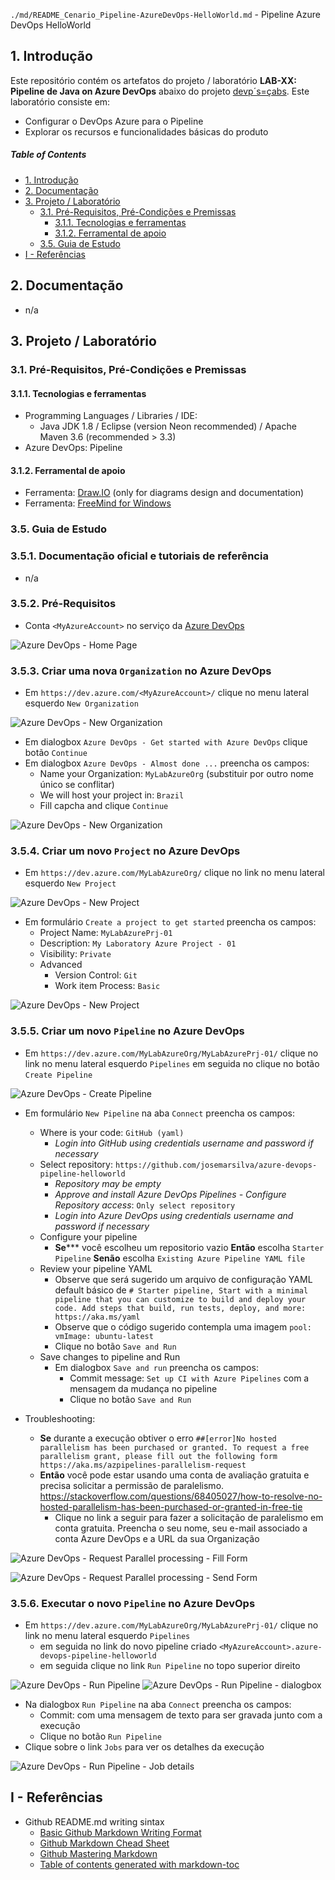 `./md/README_Cenario_Pipeline-AzureDevOps-HelloWorld.md` - Pipeline Azure DevOps HelloWorld

## 1. Introdução

Este repositório contém os artefatos do projeto / laboratório **LAB-XX: Pipeline de Java on Azure DevOps** abaixo do projeto [devp´s=çabs](../README.md). Este laboratório consiste em:
* Configurar o DevOps Azure para o Pipeline
* Explorar os recursos e funcionalidades básicas do produto

##### Table of Contents  
- [1. Introdução](#1-introdução)
- [2. Documentação](#2-documentação)
- [3. Projeto / Laboratório](#3-projeto--laboratório)
  * [3.1. Pré-Requisitos, Pré-Condições e Premissas](#31-pré-requisitos-pré-condições-e-premissas)
    + [3.1.1. Tecnologias e ferramentas](#311-tecnologias-e-ferramentas)
    + [3.1.2. Ferramental de apoio](#312-ferramental-de-apoio)
  * [3.5. Guia de Estudo](#35-guia-de-estudo)
- [I - Referências](#i---referências)



## 2. Documentação

* n/a


## 3. Projeto / Laboratório

### 3.1. Pré-Requisitos, Pré-Condições e Premissas

#### 3.1.1. Tecnologias e ferramentas

* Programming Languages / Libraries / IDE:
	* Java JDK 1.8 / Eclipse (version Neon recommended) / Apache Maven 3.6 (recommended > 3.3)
* Azure DevOps: Pipeline

#### 3.1.2. Ferramental de apoio

* Ferramenta: [Draw.IO](https://app.diagrams.net/) (only for diagrams design and documentation)
* Ferramenta: [FreeMind for Windows](https://freemind.br.uptodown.com/windows)


### 3.5. Guia de Estudo

### 3.5.1. Documentação oficial e tutoriais de referência

* n/a

### 3.5.2. Pré-Requisitos

* Conta `<MyAzureAccount>` no serviço da [Azure DevOps](https://dev.azure.com/)

![Azure DevOps - Home Page](images/azure-devops-pipeline-01.png)

### 3.5.3. Criar uma nova `Organization` no Azure DevOps

* Em `https://dev.azure.com/<MyAzureAccount>/` clique no menu lateral esquerdo `New Organization`

![Azure DevOps - New Organization](images/azure-devops-pipeline-02.png)

* Em dialogbox `Azure DevOps - Get started with Azure DevOps` clique botão `Continue`
* Em dialogbox `Azure DevOps - Almost done ...` preencha os campos:
  * Name your Organization: `MyLabAzureOrg` (substituir por outro nome único se conflitar)
  * We will host your project in: `Brazil`
  * Fill capcha and clique `Continue`

![Azure DevOps - New Organization](images/azure-devops-pipeline-03.png)

### 3.5.4. Criar um novo `Project` no Azure DevOps

* Em `https://dev.azure.com/MyLabAzureOrg/` clique no link no menu lateral esquerdo `New Project`

![Azure DevOps - New Project](images/azure-devops-pipeline-04.png)

* Em formulário `Create a project to get started` preencha os campos:
  * Project Name: `MyLabAzurePrj-01`
  * Description: `My Laboratory Azure Project - 01`
  * Visibility: `Private`
  * Advanced
    * Version Control: `Git`
    * Work item Process: `Basic`

![Azure DevOps - New Project](images/azure-devops-pipeline-05.png)


### 3.5.5. Criar um novo `Pipeline` no Azure DevOps

* Em `https://dev.azure.com/MyLabAzureOrg/MyLabAzurePrj-01/` clique no link no menu lateral esquerdo `Pipelines` em seguida no clique no botão `Create Pipeline`

![Azure DevOps - Create Pipeline](images/azure-devops-pipeline-06.png)

* Em formulário `New Pipeline` na aba `Connect` preencha os campos:
  * Where is your code: `GitHub (yaml)`
    * _Login into GitHub using credentials username and password if necessary_
  * Select repository: `https://github.com/josemarsilva/azure-devops-pipeline-helloworld`
    * _Repository may be empty_
    * _Approve and install Azure DevOps Pipelines - Configure Repository access_: `Only select repository`
    * _Login into Azure DevOps using credentials username and password if necessary_
  * Configure your pipeline
    * **Se***** você escolheu um repositorio vazio **Então** escolha `Starter Pipeline` **Senão** escolha `Existing Azure Pipeline YAML file`
  * Review your pipeline YAML
    * Observe que será sugerido um arquivo de configuração YAML default básico de `# Starter pipeline, Start with a minimal pipeline that you can customize to build and deploy your code. Add steps that build, run tests, deploy, and more: https://aka.ms/yaml`
    * Observe que o código sugerido contempla uma imagem `pool: vmImage: ubuntu-latest`
    * Clique no botão `Save and Run`
  * Save changes to pipeline and Run
    * Em dialogbox `Save and run` preencha os campos:
      * Commit message: `Set up CI with Azure Pipelines` com a mensagem da mudança no pipeline
      * Clique no botão  `Save and Run`

* Troubleshooting: 
  * **Se** durante a execução obtiver o erro `##[error]No hosted parallelism has been purchased or granted. To request a free parallelism grant, please fill out the following form https://aka.ms/azpipelines-parallelism-request` 
  * **Então** você pode estar usando uma conta de avaliação gratuita e precisa solicitar a permissão de paralelismo. https://stackoverflow.com/questions/68405027/how-to-resolve-no-hosted-parallelism-has-been-purchased-or-granted-in-free-tie
    * Clique no link a seguir para fazer a solicitação de paralelismo em conta gratuita. Preencha o seu nome, seu e-mail associado a conta Azure DevOps e a URL da sua Organização

![Azure DevOps - Request Parallel processing - Fill Form](images/azure-devops-pipeline-07.png)

![Azure DevOps - Request Parallel processing - Send Form](images/azure-devops-pipeline-08.png)


### 3.5.6. Executar o novo `Pipeline` no Azure DevOps


* Em `https://dev.azure.com/MyLabAzureOrg/MyLabAzurePrj-01/` clique no link no menu lateral esquerdo `Pipelines`
  * em seguida no link do novo pipeline criado `<MyAzureAccount>.azure-devops-pipeline-helloworld`
  * em seguida clique no link `Run Pipeline` no topo superior direito

![Azure DevOps - Run Pipeline](images/azure-devops-pipeline-09.png)
![Azure DevOps - Run Pipeline - dialogbox](images/azure-devops-pipeline-10.png)

* Na dialogbox `Run Pipeline` na aba `Connect` preencha os campos:
  * Commit: com uma mensagem de texto para ser gravada junto com a execução
  * Clique no botão `Run Pipeline`
* Clique sobre o link `Jobs` para ver os detalhes da execução

![Azure DevOps - Run Pipeline - Job details](images/azure-devops-pipeline-11.png)


## I - Referências

* Github README.md writing sintax
  * [Basic Github Markdown Writing Format](https://docs.github.com/pt/free-pro-team@latest/github/writing-on-github/basic-writing-and-formatting-syntax)  
  * [Github Markdown Chead Sheet](https://guides.github.com/pdfs/markdown-cheatsheet-online.pdf)
  * [Github Mastering Markdown](https://guides.github.com/features/mastering-markdown/#what)
  * [Table of contents generated with markdown-toc](http://ecotrust-canada.github.io/markdown-toc/)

##########

* **PROBLEM TO WORK ON**
Please print all the lines above exactly as given and leave out every picture.

* **WRITTEN RESPONSE**
 `./md/README_Cenario_Pipeline-AzureDevOps-HelloWorld.md` - Pipeline Azure DevOps HelloWorld

## 1. Introdução

Este repositório contém os artefatos do projeto / laboratório **LAB-XX: Pipeline de Java on Azure DevOps** abaixo do projeto [devp´s=çabs](../README.md). Este laboratório consiste em:
* Configurar o DevOps Azure para o Pipeline
* Explorar os recursos e funcionalidades básicas do produto

##### Table of Contents  
- [1. Introdução](#1-introdução)
- [2. Documentação](#2-documentação)
- [3. Projeto / Laboratório](#3-projeto--laboratório)
  * [3.1. Pré-Requisitos, Pré-Condições e Premissas](#31-pré-requisitos-pré-condições-e-premissas)
    + [3.1.1. Tecnologias e ferramentas](#311-tecnologias-e-ferramentas)
    + [3.1.2. Ferramental de apoio](#312-ferramental-de-apoio)
  * [3.5. Guia de Estudo](#35-guia-de-estudo)
- [I - Referências](#i---referências)



## 2. Documentação

* n/a


## 3. Projeto / Laboratório

### 3.1. Pré-Requisitos, Pré-Condições e Premissas

#### 3.1.1. Tecnologias e ferramentas

* Programming Languages / Libraries / IDE:
	* Java JDK 1.8 / Eclipse (version Neon recommended) / Apache Maven 3.6 (recommended > 3.3)
* Azure DevOps: Pipeline

#### 3.1.2. Ferramental de apoio

* Ferramenta: [Draw.IO](https://app.diagrams.net/) (only for diagrams design and documentation)
* Ferramenta: [FreeMind for Windows](https://freemind.br.uptodown.com/windows)


### 3.5. Guia de Estudo

### 3.5.1. Documentação oficial e tutoriais de referência

* n/a

### 3.5.2. Pré-Requisitos

* Conta `<MyAzureAccount>` no serviço da [Azure DevOps](https://dev.azure.com/)

![Azure DevOps - Home Page](images/azure-devops-pipeline-01.png)

### 3.5.3. Criar uma nova `Organization` no Azure DevOps

* Em `https://dev.azure.com/<MyAzureAccount>/` clique no menu lateral esquerdo `New Organization`

![Azure DevOps - New Organization](images/azure-devops-pipeline-02.png)

* Em dialogbox `Azure DevOps - Get started with Azure DevOps` clique botão `Continue`
* Em dialogbox `Azure DevOps - Almost done ...` preencha os campos:
  * Name your Organization: `MyLabAzureOrg` (substituir por outro nome único se conflitar)
  * We will host your project in: `Brazil`
  * Fill capcha and clique `Continue`

![Azure DevOps - New Organization](images/azure-devops-pipeline-03.png)

### 3.5.4. Criar um novo `Project` no Azure DevOps

* Em `https://dev.azure.com/MyLabAzureOrg/` clique no link no menu lateral esquerdo `New Project`

![Azure DevOps - New Project](images/azure-devops-pipeline-04.png)

* Em formulário `Create a project to get started` preencha os campos:
  * Project Name: `MyLabAzurePrj-01`
  * Description: `My Laboratory Azure Project - 01`
  * Visibility: `Private`
  * Advanced
    * Version Control: `Git`
    * Work item Process: `Basic`

![Azure DevOps - New Project](images/azure-devops-pipeline-05.png)


### 3.5.5. Criar um novo `Pipeline` no Azure DevOps

* Em `https://dev.azure.com/MyLabAzureOrg/MyLabAzurePrj-01/` clique no link no menu lateral esquerdo `Pipelines` em seguida no clique no botão `Create Pipeline`

![Azure DevOps - Create Pipeline](images/azure-devops-pipeline-06.png)

* Em formulário `New Pipeline` na aba `Connect` preencha os campos:
  * Where is your code: `GitHub (yaml)`
    * _Login into GitHub using credentials username and password if necessary_
  * Select repository: `https://github.com/josemarsilva/azure-devops-pipeline-helloworld`
    * _Repository may be empty_
    * _Approve and install Azure DevOps Pipelines - Configure Repository access_: `Only select repository`
    * _Login into Azure DevOps using credentials username and password if necessary_
  * Configure your pipeline
    * **Se***** você escolheu um repositorio vazio **Então** escolha `Starter Pipeline` **Senão** escolha `Existing Azure Pipeline YAML file`
  * Review your pipeline YAML
    * Observe que será sugerido um arquivo de configuração YAML default básico de `# Starter pipeline, Start with a minimal pipeline that you can customize to build and deploy your code. Add steps that build, run tests, deploy, and more: https://aka.ms/yaml`
    * Observe que o código sugerido contempla uma imagem `pool: vmImage: ubuntu-latest`
    * Clique no botão `Save and Run`
  * Save changes to pipeline and Run
    * Em dialogbox `Save and run` preencha os campos:
      * Commit message: `Set up CI with Azure Pipelines` com a mensagem da mudança no pipeline
      * Clique no botão  `Save and Run`

* Troubleshooting: 
  * **Se** durante a execução obtiver o erro `##[error]No hosted parallelism has been purchased or granted. To request a free parallelism grant, please fill out the following form https://aka.ms/azpipelines-parallelism-request` 
  * **Então** você pode estar usando uma conta de avaliação gratuita e precisa solicitar a permissão de paralelismo. https://stackoverflow.com/questions/68405027/how-to-resolve-no-hosted-parallelism-has-been-purchased-or-granted-in-free-tie
    * Clique no link a seguir para fazer a solicitação de paralelismo em conta gratuita. Preencha o seu nome, seu e-mail associado a conta Azure DevOps e a URL da sua Organização

![Azure DevOps - Request Parallel processing - Fill Form](images/azure-devops-pipeline-07.png)

![Azure DevOps - Request Parallel processing - Send Form](images/azure-devops-pipeline-08.png)


### 3.5.6. Executar o novo `Pipeline` no Azure DevOps


* Em `https://dev.azure.com/MyLabAzureOrg/MyLabAzurePrj-01/` clique no link no menu lateral esquerdo `Pipelines`
  * em seguida no link do novo pipeline criado `<MyAzureAccount>.azure-devops-pipeline-helloworld`
  * em seguida clique no link `Run Pipeline` no topo superior direito

![Azure DevOps - Run Pipeline](images/azure-devops-pipeline-09.png)
![Azure DevOps - Run Pipeline - dialogbox](images/azure-devops-pipeline-10.png)

* Na dialogbox `Run Pipeline` na aba `Connect` preencha os campos:
  * Commit: com uma mensagem de texto para ser gravada junto com a execução
  * Clique no botão `Run Pipeline`
* Clique sobre o link `Jobs` para ver os detalhes da execução

![Azure DevOps - Run Pipeline - Job details](images/azure-devops-pipeline-11.png)


## I - Referências

* Github README.md writing sintax
  * [Basic Github Markdown Writing Format](https://docs.github.com/pt/free-pro-team@latest/github/writing-on-github/basic-writing-and-formatting-syntax)  
  * [Github Markdown Chead Sheet](https://guides.github.com/pdfs/markdown-cheatsheet-online.pdf)
  * [Github Mastering Markdown](https://guides.github.com/features/mastering-markdown/#what)
  * [Table of contents generated with markdown-toc](http://ecotrust-canada.github.io/markdown-toc/)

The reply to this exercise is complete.